The Bias and Fairness Audit Toolkit

Aequitas is an open-source bias audit toolkit for data scientists, machine learning researchers, and policymakers to audit machine learning models for discrimination and bias, and to make informed and equitable decisions around developing and deploying predictive tools.

Visit the Aequitas project website

Try out the Aequitas web application

Documentation

You can find the toolkit documentation here

For usage examples of the python library, see our demo notebook using Aequitas on the ProPublica COMPAS Recidivism Risk Assessment dataset.

Installation

Aequitas is compatible with: Python 3.6+

Install Aequitas using pip:

pip install aequitas

Install master from source:

python setup.py install

...or named as an installation requirement, e.g. via pip:

python -m pip install git+https://github.com/dssg/aequitas.git

You may then import the aequitas module from Python:

import aequitas

...or execute the auditor from the command line:

aequitas-report

...or launch the Web front-end from the command line (localhost):

python -m serve

Containerization

To build a Docker container of Aequitas:

docker build -t aequitas .

...or simply via manage:

manage container build

The Docker image's container defaults to launching the development Web server, though this can be overridden via the Docker "command" and/or "entrypoint".

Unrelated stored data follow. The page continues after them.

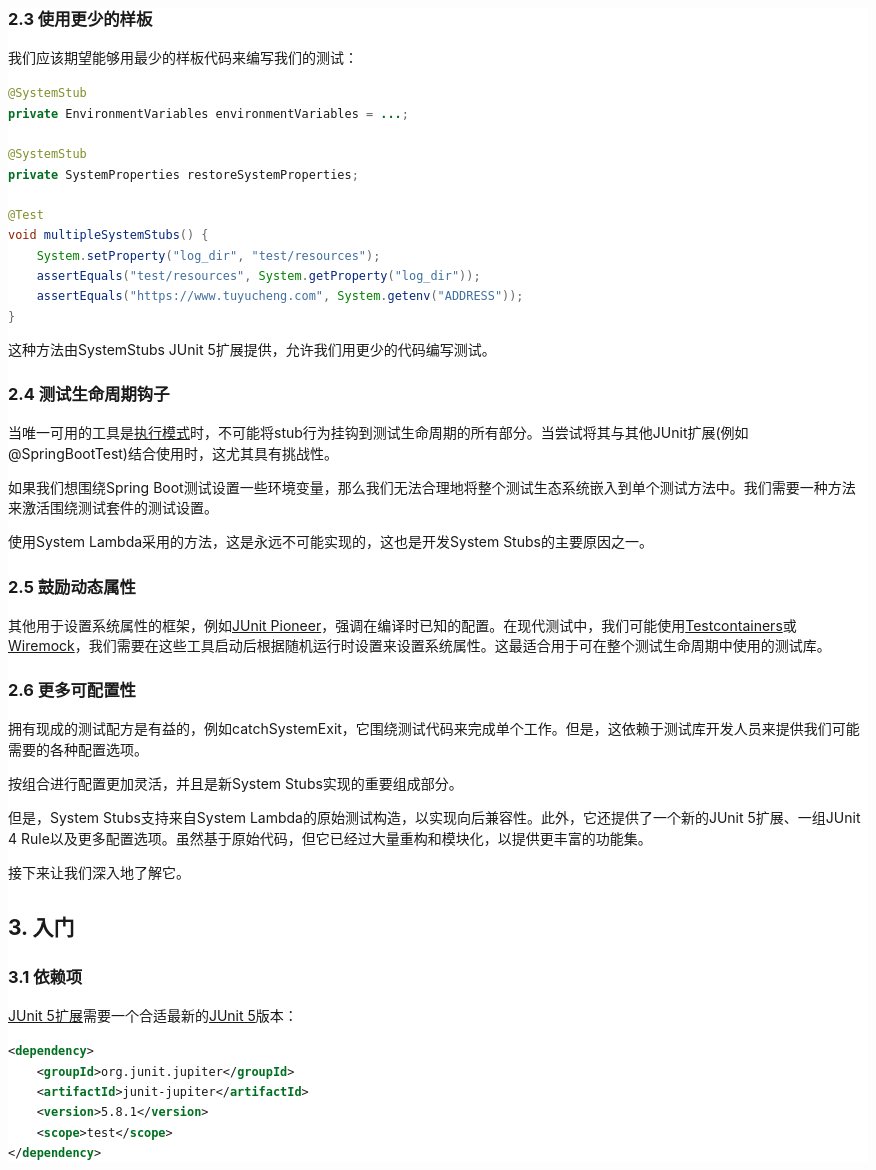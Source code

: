 ### 2.3 使用更少的样板

我们应该期望能够用最少的样板代码来编写我们的测试：

```java
@SystemStub
private EnvironmentVariables environmentVariables = ...;

@SystemStub
private SystemProperties restoreSystemProperties;

@Test
void multipleSystemStubs() {
    System.setProperty("log_dir", "test/resources");
    assertEquals("test/resources", System.getProperty("log_dir"));
    assertEquals("https://www.tuyucheng.com", System.getenv("ADDRESS"));
}
```

这种方法由SystemStubs JUnit 5扩展提供，允许我们用更少的代码编写测试。

### 2.4 测试生命周期钩子

当唯一可用的工具是[执行模式](https://java-design-patterns.com/patterns/execute-around/)时，不可能将stub行为挂钩到测试生命周期的所有部分。当尝试将其与其他JUnit扩展(例如@SpringBootTest)结合使用时，这尤其具有挑战性。

如果我们想围绕Spring Boot测试设置一些环境变量，那么我们无法合理地将整个测试生态系统嵌入到单个测试方法中。我们需要一种方法来激活围绕测试套件的测试设置。

使用System Lambda采用的方法，这是永远不可能实现的，这也是开发System Stubs的主要原因之一。

### 2.5 鼓励动态属性

其他用于设置系统属性的框架，例如[JUnit Pioneer](https://junit-pioneer.org/)，强调在编译时已知的配置。在现代测试中，我们可能使用[Testcontainers]()或[Wiremock]()，我们需要在这些工具启动后根据随机运行时设置来设置系统属性。这最适合用于可在整个测试生命周期中使用的测试库。

### 2.6 更多可配置性

拥有现成的测试配方是有益的，例如catchSystemExit，它围绕测试代码来完成单个工作。但是，这依赖于测试库开发人员来提供我们可能需要的各种配置选项。

按组合进行配置更加灵活，并且是新System Stubs实现的重要组成部分。

但是，System Stubs支持来自System Lambda的原始测试构造，以实现向后兼容性。此外，它还提供了一个新的JUnit 5扩展、一组JUnit 4 Rule以及更多配置选项。虽然基于原始代码，但它已经过大量重构和模块化，以提供更丰富的功能集。

接下来让我们深入地了解它。

## 3. 入门

### 3.1 依赖项

[JUnit 5扩展]()需要一个合适最新的[JUnit 5](https://search.maven.org/artifact/org.junit.jupiter/junit-jupiter)版本：

```xml
<dependency>
    <groupId>org.junit.jupiter</groupId>
    <artifactId>junit-jupiter</artifactId>
    <version>5.8.1</version>
    <scope>test</scope>
</dependency>
```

To run such a container, supporting the Web server, on-the-fly:

docker run -p 5000:5000 -e "HOST=0.0.0.0" aequitas

...or, manage a development container via manage:

manage container [create|start|stop]

To contact the team, please email us at [aequitas at uchicago dot edu]

30 Seconds to Aequitas

CLI

Aequitas supports reading from and writing to CSV files or Postgres databases. See CLI instructions.

Example of running an audit from a CSV file with the aequitas-report via commandline:

aequitas-report --input compas_for_aequitas.csv

Python API

To get started, preprocess your input data. Input data has slightly different requirements depending on whether you are using Aequitas via the webapp, CLI or Python package. See general input requirements and specific requirements for the web app, CLI, and Python API in the section immediately below.

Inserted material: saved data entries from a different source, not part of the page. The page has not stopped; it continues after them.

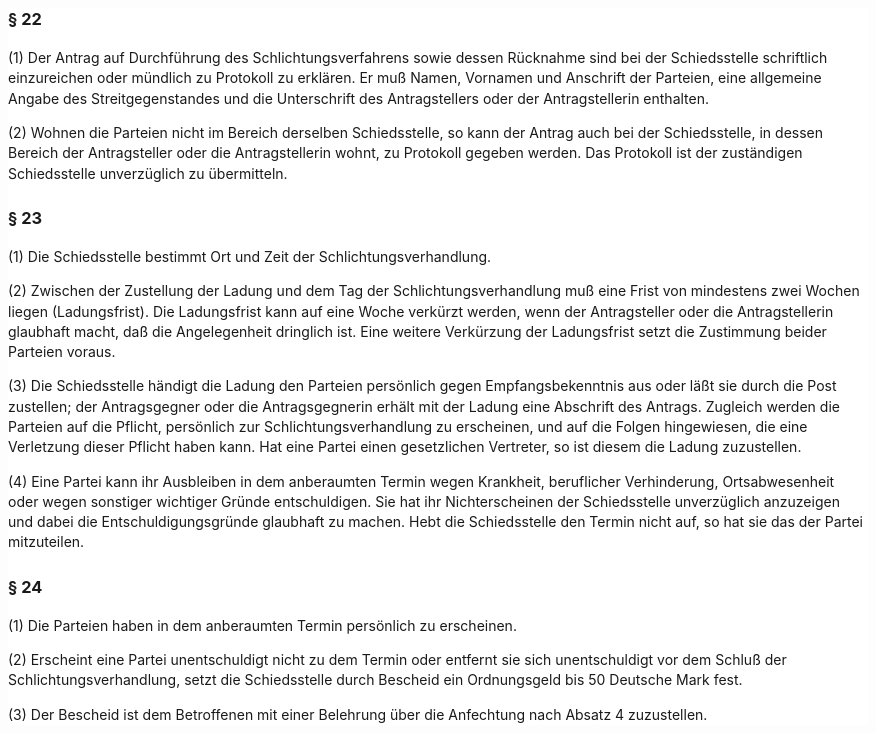 ### § 22

(1) Der Antrag auf Durchführung des Schlichtungsverfahrens sowie
dessen Rücknahme sind bei der Schiedsstelle schriftlich einzureichen
oder mündlich zu Protokoll zu erklären. Er muß Namen, Vornamen und
Anschrift der Parteien, eine allgemeine Angabe des Streitgegenstandes
und die Unterschrift des Antragstellers oder der Antragstellerin
enthalten.

(2) Wohnen die Parteien nicht im Bereich derselben Schiedsstelle, so
kann der Antrag auch bei der Schiedsstelle, in dessen Bereich der
Antragsteller oder die Antragstellerin wohnt, zu Protokoll gegeben
werden. Das Protokoll ist der zuständigen Schiedsstelle unverzüglich
zu übermitteln.

### § 23

(1) Die Schiedsstelle bestimmt Ort und Zeit der
Schlichtungsverhandlung.

(2) Zwischen der Zustellung der Ladung und dem Tag der
Schlichtungsverhandlung muß eine Frist von mindestens zwei Wochen
liegen (Ladungsfrist). Die Ladungsfrist kann auf eine Woche verkürzt
werden, wenn der Antragsteller oder die Antragstellerin glaubhaft
macht, daß die Angelegenheit dringlich ist. Eine weitere Verkürzung
der Ladungsfrist setzt die Zustimmung beider Parteien voraus.

(3) Die Schiedsstelle händigt die Ladung den Parteien persönlich gegen
Empfangsbekenntnis aus oder läßt sie durch die Post zustellen; der
Antragsgegner oder die Antragsgegnerin erhält mit der Ladung eine
Abschrift des Antrags. Zugleich werden die Parteien auf die Pflicht,
persönlich zur Schlichtungsverhandlung zu erscheinen, und auf die
Folgen hingewiesen, die eine Verletzung dieser Pflicht haben kann. Hat
eine Partei einen gesetzlichen Vertreter, so ist diesem die Ladung
zuzustellen.

(4) Eine Partei kann ihr Ausbleiben in dem anberaumten Termin wegen
Krankheit, beruflicher Verhinderung, Ortsabwesenheit oder wegen
sonstiger wichtiger Gründe entschuldigen. Sie hat ihr Nichterscheinen
der Schiedsstelle unverzüglich anzuzeigen und dabei die
Entschuldigungsgründe glaubhaft zu machen. Hebt die Schiedsstelle den
Termin nicht auf, so hat sie das der Partei mitzuteilen.

### § 24

(1) Die Parteien haben in dem anberaumten Termin persönlich zu
erscheinen.

(2) Erscheint eine Partei unentschuldigt nicht zu dem Termin oder
entfernt sie sich unentschuldigt vor dem Schluß der
Schlichtungsverhandlung, setzt die Schiedsstelle durch Bescheid ein
Ordnungsgeld bis 50 Deutsche Mark fest.

(3) Der Bescheid ist dem Betroffenen mit einer Belehrung über die
Anfechtung nach Absatz 4 zuzustellen.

    from Aequitas.preprocessing import preprocess_input_df()
    
    df['categorical_column_name'] = df['categorical_column_name'].astype(str)
    df, _ = preprocess_input_df(*input_data*)

The Aequitas Group() class creates a crosstab of your preprocessed data, calculating absolute group metrics from score and label value truth status (true/ false positives and true/ false negatives)

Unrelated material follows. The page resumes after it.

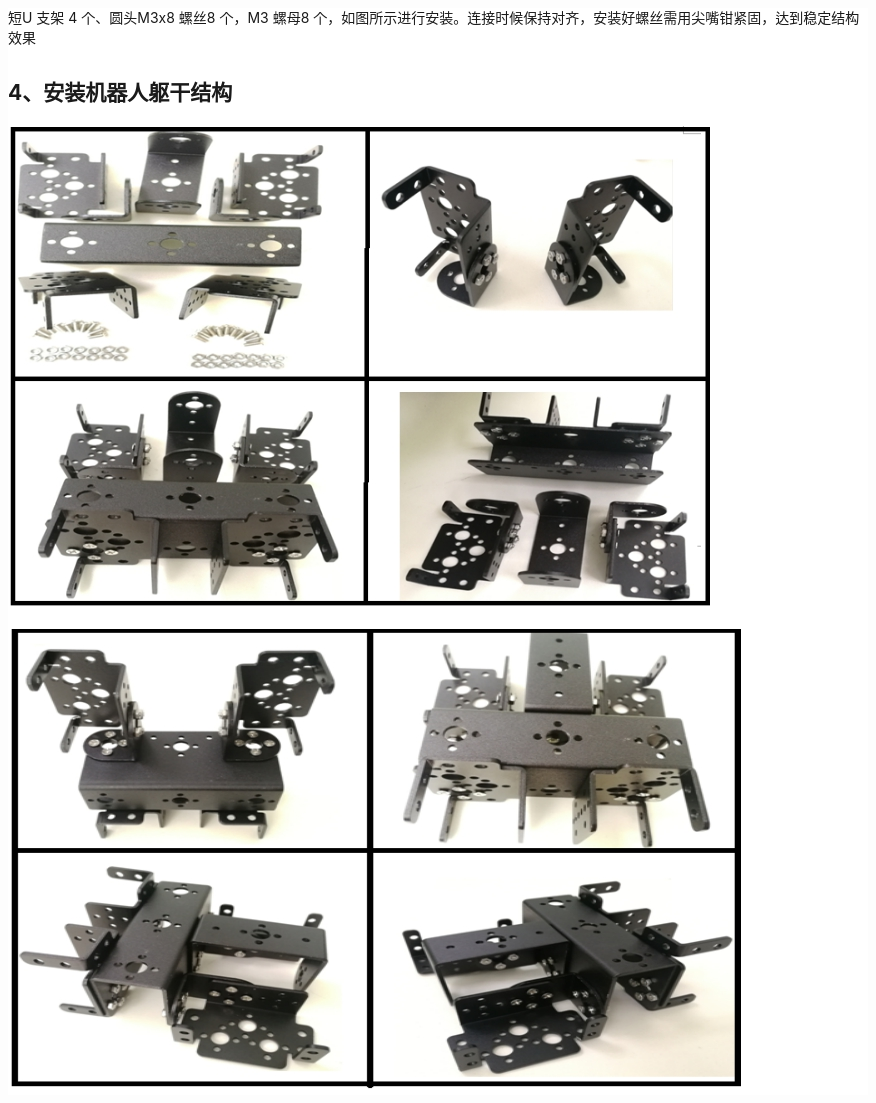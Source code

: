 短U 支架 4 个、圆头M3x8 螺丝8 个，M3 螺母8 个，如图所示进行安装。连接时候保持对齐，安装好螺丝需用尖嘴钳紧固，达到稳定结构效果 

##  4、安装机器人躯干结构

![img](https://github.com/SmartArduino/zhdocs/raw/master/zhRobotArm/HumanoidRobot/15DOFRobot/wps8.jpg) 

![img](https://github.com/SmartArduino/zhdocs/raw/master/zhRobotArm/HumanoidRobot/15DOFRobot/wps9.jpg)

    from aequitas.group import Group
    g = Group()
    xtab, _ = g.get_crosstabs(df)

The Plot() class can visualize a single group metric with plot_group_metric(), or a list of bias metrics with plot_group_metric_all():

    p = Plot()
    selected_metrics = p.plot_group_metric_all(xtab, 
                metrics=['ppr','pprev','fnr','fpr'], 
                ncols=4)

The crosstab dataframe is augmented by every succeeding class with additional layers of information about biases, starting with bias disparities in the Bias() class. There are three get_disparity functions, one for each of the three ways to select a reference group. get_disparity_min_metric() and get_disparity_major_group() methods calculate a reference group automatically based on your data, while the user specifies reference groups for get_disparity_predefined_groups().

    b = Bias()
    bdf = b.get_disparity_predefined_groups(xtab, 
                        original_df=df, 
                        ref_groups_dict={'race':'Caucasian', 'sex':'Male', 'age_cat':'25 - 45'}, 
                        alpha=0.05, 
                        mask_significance=True)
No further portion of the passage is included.